360-DEGREE INNOVATION

India has had limited success in R&D, more so with large-scale manufacturing. We need to innovate for volume, but we also need more fundamental R&D for technologies that are cost-effective and better suited for Indian climatic conditions. Panels must be easier to install and maintain, with integrated designs. For starters, garages and parking spots should design for not just rooftop PV, but proper electric vehicles (EV) connections.

Dr Rahul Tongia is a Senior Fellow with the Centre for Social and Economic Progress (CSEP). @DrTongia

Innovation isn't just about new technology: it's needed across the ecosystem, including regulatory and business models. We need a revamp of the power system, including the pricing mechanism, to give retail consumers an incentive to change their consumption patterns. Someday soon, mid-day electricity may become dirt cheap, when the sun shines bright. How much can we shift our loads, especially cooling, to this period, perhaps also with pre-cooling and thermal storage solutions? With smart meters and smart appliances, we can also shift other loads. Lastly, EVs represent another challenge: if we charge them overnight, the swing producer will not be solar, but coal. 

Technology like edge-based solutions, storage, peer-to-peer supply, EVs, and digitalisation can unleash a brave new world, where consumers can become producers, and where ‘smarts' has a value, for the end-user and the system.
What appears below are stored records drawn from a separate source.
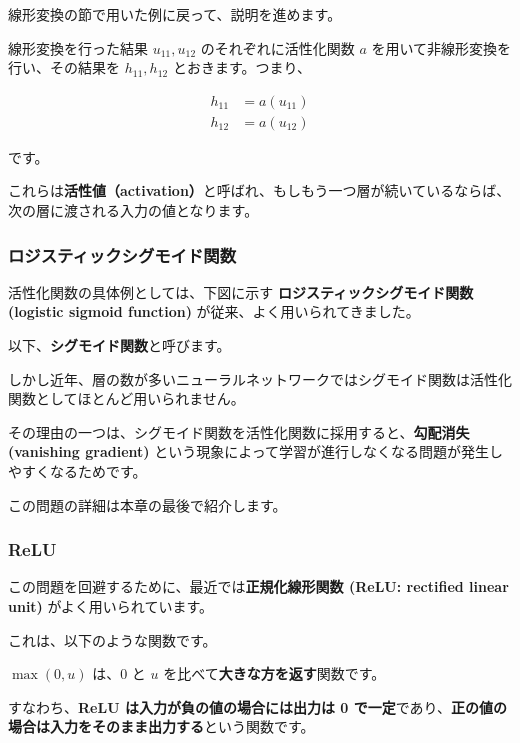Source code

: 線形変換の節で用いた例に戻って、説明を進めます。

線形変換を行った結果 $u_{11}, u_{12}$ のそれぞれに活性化関数 $a$ を用いて非線形変換を行い、その結果を $h_{11}, h_{12}$ とおきます。つまり、


\begin{align}
h_{11} &= a(u_{11}) \\
h_{12} &= a(u_{12})
\end{align}


です。

これらは\textbf{活性値（activation）}と呼ばれ、もしもう一つ層が続いているならば、次の層に渡される入力の値となります。




\subsubsection{ロジスティックシグモイド関数}


活性化関数の具体例としては、下図に示す \textbf{ロジスティックシグモイド関数 (logistic sigmoid function)} が従来、よく用いられてきました。




以下、\textbf{シグモイド関数}と呼びます。


しかし近年、層の数が多いニューラルネットワークではシグモイド関数は活性化関数としてほとんど用いられません。

その理由の一つは、シグモイド関数を活性化関数に採用すると、\textbf{勾配消失 (vanishing gradient)} という現象によって学習が進行しなくなる問題が発生しやすくなるためです。

この問題の詳細は本章の最後で紹介します。


\subsubsection{ReLU}


この問題を回避するために、最近では\textbf{正規化線形関数 (ReLU: rectified linear unit)} がよく用いられています。

これは、以下のような関数です。




$\max(0, u)$ は、$0$ と $u$ を比べて\textbf{大きな方を返す}関数です。

すなわち、\textbf{ReLU は入力が負の値の場合には出力は 0 で一定}であり、\textbf{正の値の場合は入力をそのまま出力する}という関数です。

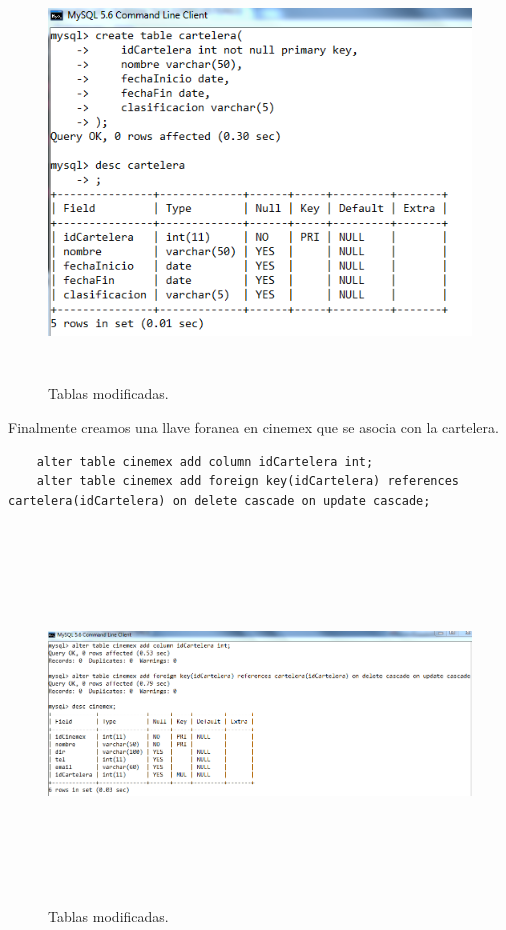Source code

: \documentclass[12pt, titlepage]{article}
\begin{document}
    \begin{figure}[H]
        \begin{center}
            \includegraphics[width=16cm, height=11cm]{img/cartelera.png}
            \caption{Tablas modificadas.}
            \label{fig:foranea}
        \end{center}
    \end{figure}
    Finalmente creamos una llave foranea en cinemex que se asocia con la cartelera.
    \begin{lstlisting}
    alter table cinemex add column idCartelera int;
    alter table cinemex add foreign key(idCartelera) references cartelera(idCartelera) on delete cascade on update cascade;
    \end{lstlisting}
    \begin{figure}[H]
        \begin{center}
            \includegraphics[width=16cm, height=10cm]{img/foranea-cartelera.png}
            \caption{Tablas modificadas.}
            \label{fig:foranea-cartelera}
        \end{center}
    \end{figure}
\end{document}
To reach the potential, we must stop treating electricity like a gross commodity or a fruit basket, valued in ₹/kg or ₹/kWh. Just as there are mangos, bananas, lychees, and so on, this ‘basket' includes different fuels with different characteristics and prices. Solar is critical, but it cannot operate only with a supply-side lens. We eventually need to move towards a services model, with a focus on quality and safety, and provide an incentive to save energy, not just build more solar panels.